## [ABOUT THIS TASK]
The entries below should be repeated exactly, with no pictures carried over.

## [DATA SECTION]
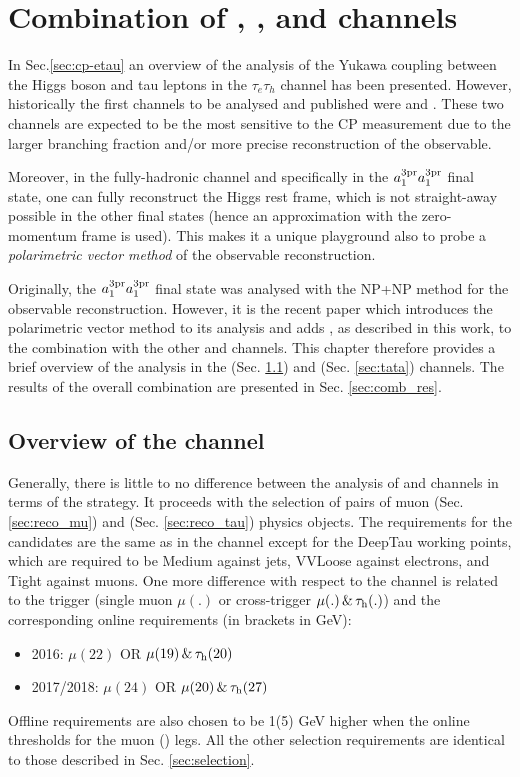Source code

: \chapter{Combination of \et, \mt, and \tata channels}\label{sec:comb}

In Sec.\ref{sec:cp-etau} an overview of the analysis of the Yukawa coupling between the Higgs boson and tau leptons in the $\tau_e\tau_h$ channel has been presented. However, historically the first channels to be analysed and published were \mt and \tata \cite{CMS:2020rpr, Cardini:2021hbb}. These two channels are expected to be the most sensitive to the CP measurement due to the larger branching fraction and/or more precise reconstruction of the \phicp observable. 

Moreover, in the fully-hadronic \tata channel and specifically in the $a_1^\text{3pr} a_1^\text{3pr}$ final state, one can fully reconstruct the Higgs rest frame, which is not straight-away possible in the other final states (hence an approximation with the zero-momentum frame is used). This makes it a unique playground also to probe a\textit{ polarimetric vector method} of the \phicp observable reconstruction. 

Originally, the $a_1^\text{3pr} a_1^\text{3pr}$ final state was analysed with the NP+NP method for the \phicp observable reconstruction. However, it is the recent paper \cite{CMS:2021sdq} which introduces the polarimetric vector method to its analysis and adds \et, as described in this work, to the combination with the other \mt and \tata channels. This chapter therefore provides a brief overview of the analysis in the \mt (Sec. \ref{sec:mt}) and \tata (Sec. \ref{sec:tata}) channels. The results of the overall combination are presented in Sec. \ref{sec:comb_res}.

\section{Overview of the \mt channel}\label{sec:mt}
Generally, there is little to no difference between the analysis of \mt and \et channels in terms of the strategy. It proceeds with the selection of pairs of muon (Sec. \ref{sec:reco_mu}) and \tauh (Sec. \ref{sec:reco_tau}) physics objects. The requirements for the \tauh candidates are the same as in the \et channel except for the DeepTau working points, which are required to be Medium against jets, VVLoose against electrons, and Tight against muons. One more difference with respect to the \et channel is related to the trigger (single muon $\mu(.)$ or cross-trigger $\mu(.) \, \& \, \tau_\mathrm{h} (.)$) and the corresponding online \pt requirements (in brackets in GeV):
    \begin{itemize}
        \item 2016: $\mu(22)$ OR $\mu(19) \, \& \, \tau_\mathrm{h}(20)$
        \item 2017/2018: $\mu(24)$ OR $\mu(20) \, \& \, \tau_\mathrm{h}(27)$
    \end{itemize}
Offline \pt requirements are also chosen to be 1(5) GeV higher when the online \pt thresholds for the muon (\tauh) legs. All the other selection requirements are identical to those described in Sec. \ref{sec:selection}.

## [EXERCISE ANSWER]
Source code

: \chapter{Combination of \et, \mt, and \tata channels}\label{sec:comb}

In Sec.\ref{sec:cp-etau} an overview of the analysis of the Yukawa coupling between the Higgs boson and tau leptons in the $\tau_e\tau_h$ channel has been presented. However, historically the first channels to be analysed and published were \mt and \tata \cite{CMS:2020rpr, Cardini:2021hbb}. These two channels are expected to be the most sensitive to the CP measurement due to the larger branching fraction and/or more precise reconstruction of the \phicp observable. 

Moreover, in the fully-hadronic \tata channel and specifically in the $a_1^\text{3pr} a_1^\text{3pr}$ final state, one can fully reconstruct the Higgs rest frame, which is not straight-away possible in the other final states (hence an approximation with the zero-momentum frame is used). This makes it a unique playground also to probe a\textit{ polarimetric vector method} of the \phicp observable reconstruction. 

Originally, the $a_1^\text{3pr} a_1^\text{3pr}$ final state was analysed with the NP+NP method for the \phicp observable reconstruction. However, it is the recent paper \cite{CMS:2021sdq} which introduces the polarimetric vector method to its analysis and adds \et, as described in this work, to the combination with the other \mt and \tata channels. This chapter therefore provides a brief overview of the analysis in the \mt (Sec. \ref{sec:mt}) and \tata (Sec. \ref{sec:tata}) channels. The results of the overall combination are presented in Sec. \ref{sec:comb_res}.

\section{Overview of the \mt channel}\label{sec:mt}
Generally, there is little to no difference between the analysis of \mt and \et channels in terms of the strategy. It proceeds with the selection of pairs of muon (Sec. \ref{sec:reco_mu}) and \tauh (Sec. \ref{sec:reco_tau}) physics objects. The requirements for the \tauh candidates are the same as in the \et channel except for the DeepTau working points, which are required to be Medium against jets, VVLoose against electrons, and Tight against muons. One more difference with respect to the \et channel is related to the trigger (single muon $\mu(.)$ or cross-trigger $\mu(.) \, \& \, \tau_\mathrm{h} (.)$) and the corresponding online \pt requirements (in brackets in GeV):
    \begin{itemize}
        \item 2016: $\mu(22)$ OR $\mu(19) \, \& \, \tau_\mathrm{h}(20)$
        \item 2017/2018: $\mu(24)$ OR $\mu(20) \, \& \, \tau_\mathrm{h}(27)$
    \end{itemize}
Offline \pt requirements are also chosen to be 1(5) GeV higher when the online \pt thresholds for the muon (\tauh) legs. All the other selection requirements are identical to those described in Sec. \ref{sec:selection}.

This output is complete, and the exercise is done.